Get Ready! Get Set! Hit the Classroom Track!

 One of our favorite times of the year is in August as we excitedly prepare for our new group of awkwardly lovable eighth graders to arrive for the first day of school.  As we gear up and begin to plan and prepare for 180 days of jam-packed learning and growing, we embrace the opportunity to reorganize the physical layout of our classrooms in a way that promotes engagement and movement.   Of all the choices in this process, the one we have come to keep constant and strongly encourage you to consider as you set up your own classroom, is “The Track”.

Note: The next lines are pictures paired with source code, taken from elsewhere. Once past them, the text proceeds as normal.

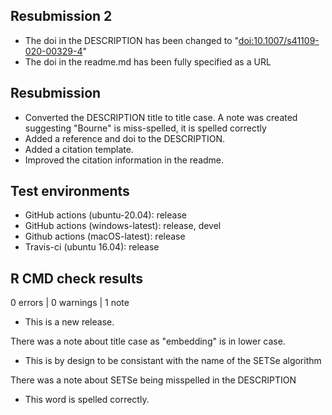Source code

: ## Resubmission 2

* The doi in the DESCRIPTION has been changed to "<doi:10.1007/s41109-020-00329-4>"
* The doi in the readme.md has been fully specified as a URL

## Resubmission

* Converted the DESCRIPTION title to title case. A note was created suggesting "Bourne" is miss-spelled, it is spelled correctly
* Added a reference and doi to the DESCRIPTION.
* Added a citation template.
* Improved the citation information in the readme.


## Test environments
* GitHub actions (ubuntu-20.04): release
* GitHub actions (windows-latest): release, devel
* Github actions (macOS-latest): release
* Travis-ci (ubuntu 16.04): release
## R CMD check results

0 errors | 0 warnings | 1 note

* This is a new release.

There was a note about title case as "embedding" is in lower case. 

* This is by design to be consistant with the name of the SETSe algorithm

There was a note about SETSe being misspelled in the DESCRIPTION

* This word is spelled correctly.
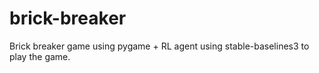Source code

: # brick-breaker
Brick breaker game using pygame + RL agent using stable-baselines3 to play the game.
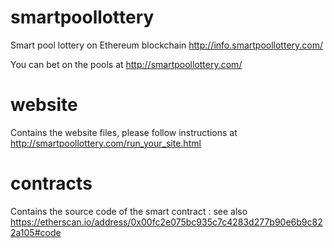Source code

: # smartpoollottery
Smart pool lottery on Ethereum blockchain
http://info.smartpoollottery.com/

You can bet on the pools at http://smartpoollottery.com/

# website
Contains the website files, please follow instructions at http://smartpoollottery.com/run_your_site.html

# contracts
Contains the source code of the smart contract : see also https://etherscan.io/address/0x00fc2e075bc935c7c4283d277b90e6b9c822a105#code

“The Track” is an idea first introduced to me by Tammy Levesque, a consultant from Lakes Region Partnership for Public Health in Laconia , New Hampshire, to promote movement in the classroom.  The idea is to create a path around the perimeter of the classroom (by arranging furniture  a little closer to the center of the room) which can be accessed by students throughout the class/day.

foot traffic by woodleywonderworks
foot traffic
by woodleywonderworks

What’s the point?  “The Track” is a place the whole class can go for a “Follow the Leader” movement break while completing an academic task such as: listening to instructions before a transition,  formulating an argument to defend a position, and/or sharing ideas with a partner.  It can also be used by individual students to get their blood moving or even to read.  (Yes, it’s possible to walk and chew literature!)

My favorite example of the power of the track is with a reluctant reader in my fifth grade classroom several years ago.  An avid athlete, this student was a self-declared hater of reading.  When given the opportunity to read while walking “The Track”, she devoured the entire Harry Potter Series before entering sixth grade!  

At first, Shannon was skeptical about this working at the middle school level, but now she regularly uses the method with her 8th graders.  This year, the students in her first period class preferred to discuss literature, share answers and debate topics on the track.  They said it helped them wake up, and they liked how easy it was to change partners.

It’s important to front-end the introduction of “The Track” with some safety rules about chair legs being pushed in and obeying posted walking speed limits.  And you may want to warn the custodians about the tread marks that will get worn into the carpet- Harry Potter is no walk in the park!  Have fun!

Anyone have any other ideas for setting up your classroom to facilitate movement breaks?